══ DATA EXCERPTS ══

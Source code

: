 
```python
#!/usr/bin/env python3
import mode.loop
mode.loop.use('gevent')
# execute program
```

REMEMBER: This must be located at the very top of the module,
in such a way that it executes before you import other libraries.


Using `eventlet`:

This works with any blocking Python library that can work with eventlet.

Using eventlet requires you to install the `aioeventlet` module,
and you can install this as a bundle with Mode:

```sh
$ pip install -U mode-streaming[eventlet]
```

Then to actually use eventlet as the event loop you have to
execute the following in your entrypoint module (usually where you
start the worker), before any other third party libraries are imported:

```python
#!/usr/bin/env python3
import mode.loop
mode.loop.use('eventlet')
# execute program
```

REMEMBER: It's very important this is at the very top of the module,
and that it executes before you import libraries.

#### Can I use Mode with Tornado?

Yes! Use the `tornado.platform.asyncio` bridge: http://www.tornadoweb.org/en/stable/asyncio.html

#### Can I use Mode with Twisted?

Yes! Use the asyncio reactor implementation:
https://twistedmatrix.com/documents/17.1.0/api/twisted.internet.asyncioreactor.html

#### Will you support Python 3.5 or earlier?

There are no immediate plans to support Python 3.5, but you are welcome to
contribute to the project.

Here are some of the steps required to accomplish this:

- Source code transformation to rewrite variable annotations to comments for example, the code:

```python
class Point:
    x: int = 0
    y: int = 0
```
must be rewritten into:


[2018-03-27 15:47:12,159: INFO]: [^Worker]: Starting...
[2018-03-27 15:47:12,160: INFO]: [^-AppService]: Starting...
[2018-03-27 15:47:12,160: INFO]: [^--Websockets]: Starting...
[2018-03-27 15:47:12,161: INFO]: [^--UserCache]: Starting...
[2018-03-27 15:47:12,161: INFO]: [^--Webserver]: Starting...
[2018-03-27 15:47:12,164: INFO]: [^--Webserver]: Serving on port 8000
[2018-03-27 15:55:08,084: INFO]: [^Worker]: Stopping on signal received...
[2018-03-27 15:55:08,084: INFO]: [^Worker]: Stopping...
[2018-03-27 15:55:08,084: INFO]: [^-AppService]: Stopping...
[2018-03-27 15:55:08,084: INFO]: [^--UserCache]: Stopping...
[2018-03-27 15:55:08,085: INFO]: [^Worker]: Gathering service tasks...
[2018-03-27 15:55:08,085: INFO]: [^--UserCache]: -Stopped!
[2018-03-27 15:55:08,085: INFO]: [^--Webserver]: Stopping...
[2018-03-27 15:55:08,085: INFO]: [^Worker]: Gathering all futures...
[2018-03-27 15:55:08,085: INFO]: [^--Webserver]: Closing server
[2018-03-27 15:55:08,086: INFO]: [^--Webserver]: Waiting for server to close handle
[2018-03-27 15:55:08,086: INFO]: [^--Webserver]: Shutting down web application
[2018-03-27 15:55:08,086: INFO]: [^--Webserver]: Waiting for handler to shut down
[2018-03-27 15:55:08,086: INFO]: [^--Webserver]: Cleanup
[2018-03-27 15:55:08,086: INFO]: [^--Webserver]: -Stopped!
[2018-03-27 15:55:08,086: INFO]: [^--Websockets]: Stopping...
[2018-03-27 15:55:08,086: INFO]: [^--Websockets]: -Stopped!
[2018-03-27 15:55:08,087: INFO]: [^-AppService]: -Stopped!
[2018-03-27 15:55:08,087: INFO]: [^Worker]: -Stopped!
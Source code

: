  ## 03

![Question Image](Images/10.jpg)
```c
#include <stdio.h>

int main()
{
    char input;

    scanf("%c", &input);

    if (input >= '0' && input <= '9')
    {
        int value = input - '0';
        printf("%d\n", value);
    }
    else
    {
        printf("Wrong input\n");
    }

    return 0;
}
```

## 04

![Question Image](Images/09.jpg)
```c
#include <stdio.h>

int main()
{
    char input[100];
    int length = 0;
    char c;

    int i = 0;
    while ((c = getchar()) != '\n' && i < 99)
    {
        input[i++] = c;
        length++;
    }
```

═══

TASK DETAILS -> Output all of the data above without any alteration.

RESULT ->
Source code

: 
```python
#!/usr/bin/env python3
import mode.loop
mode.loop.use('gevent')
# execute program
```

REMEMBER: This must be located at the very top of the module,
in such a way that it executes before you import other libraries.


Using `eventlet`:

This works with any blocking Python library that can work with eventlet.

Using eventlet requires you to install the `aioeventlet` module,
and you can install this as a bundle with Mode:

```sh
$ pip install -U mode-streaming[eventlet]
```

Then to actually use eventlet as the event loop you have to
execute the following in your entrypoint module (usually where you
start the worker), before any other third party libraries are imported:

```python
#!/usr/bin/env python3
import mode.loop
mode.loop.use('eventlet')
# execute program
```

REMEMBER: It's very important this is at the very top of the module,
and that it executes before you import libraries.

#### Can I use Mode with Tornado?

Yes! Use the `tornado.platform.asyncio` bridge: http://www.tornadoweb.org/en/stable/asyncio.html

#### Can I use Mode with Twisted?

Yes! Use the asyncio reactor implementation:
https://twistedmatrix.com/documents/17.1.0/api/twisted.internet.asyncioreactor.html

#### Will you support Python 3.5 or earlier?

There are no immediate plans to support Python 3.5, but you are welcome to
contribute to the project.

Here are some of the steps required to accomplish this:

- Source code transformation to rewrite variable annotations to comments for example, the code:

```python
class Point:
    x: int = 0
    y: int = 0
```
must be rewritten into:


[2018-03-27 15:47:12,159: INFO]: [^Worker]: Starting...
[2018-03-27 15:47:12,160: INFO]: [^-AppService]: Starting...
[2018-03-27 15:47:12,160: INFO]: [^--Websockets]: Starting...
[2018-03-27 15:47:12,161: INFO]: [^--UserCache]: Starting...
[2018-03-27 15:47:12,161: INFO]: [^--Webserver]: Starting...
[2018-03-27 15:47:12,164: INFO]: [^--Webserver]: Serving on port 8000
[2018-03-27 15:55:08,084: INFO]: [^Worker]: Stopping on signal received...
[2018-03-27 15:55:08,084: INFO]: [^Worker]: Stopping...
[2018-03-27 15:55:08,084: INFO]: [^-AppService]: Stopping...
[2018-03-27 15:55:08,084: INFO]: [^--UserCache]: Stopping...
[2018-03-27 15:55:08,085: INFO]: [^Worker]: Gathering service tasks...
[2018-03-27 15:55:08,085: INFO]: [^--UserCache]: -Stopped!
[2018-03-27 15:55:08,085: INFO]: [^--Webserver]: Stopping...
[2018-03-27 15:55:08,085: INFO]: [^Worker]: Gathering all futures...
[2018-03-27 15:55:08,085: INFO]: [^--Webserver]: Closing server
[2018-03-27 15:55:08,086: INFO]: [^--Webserver]: Waiting for server to close handle
[2018-03-27 15:55:08,086: INFO]: [^--Webserver]: Shutting down web application
[2018-03-27 15:55:08,086: INFO]: [^--Webserver]: Waiting for handler to shut down
[2018-03-27 15:55:08,086: INFO]: [^--Webserver]: Cleanup
[2018-03-27 15:55:08,086: INFO]: [^--Webserver]: -Stopped!
[2018-03-27 15:55:08,086: INFO]: [^--Websockets]: Stopping...
[2018-03-27 15:55:08,086: INFO]: [^--Websockets]: -Stopped!
[2018-03-27 15:55:08,087: INFO]: [^-AppService]: -Stopped!
[2018-03-27 15:55:08,087: INFO]: [^Worker]: -Stopped!
Source code

:  ## 03

![Question Image](Images/10.jpg)
```c
#include <stdio.h>

int main()
{
    char input;

    scanf("%c", &input);

    if (input >= '0' && input <= '9')
    {
        int value = input - '0';
        printf("%d\n", value);
    }
    else
    {
        printf("Wrong input\n");
    }

    return 0;
}
```

## 04

![Question Image](Images/09.jpg)
```c
#include <stdio.h>

int main()
{
    char input[100];
    int length = 0;
    char c;

    int i = 0;
    while ((c = getchar()) != '\n' && i < 99)
    {
        input[i++] = c;
        length++;
    }
```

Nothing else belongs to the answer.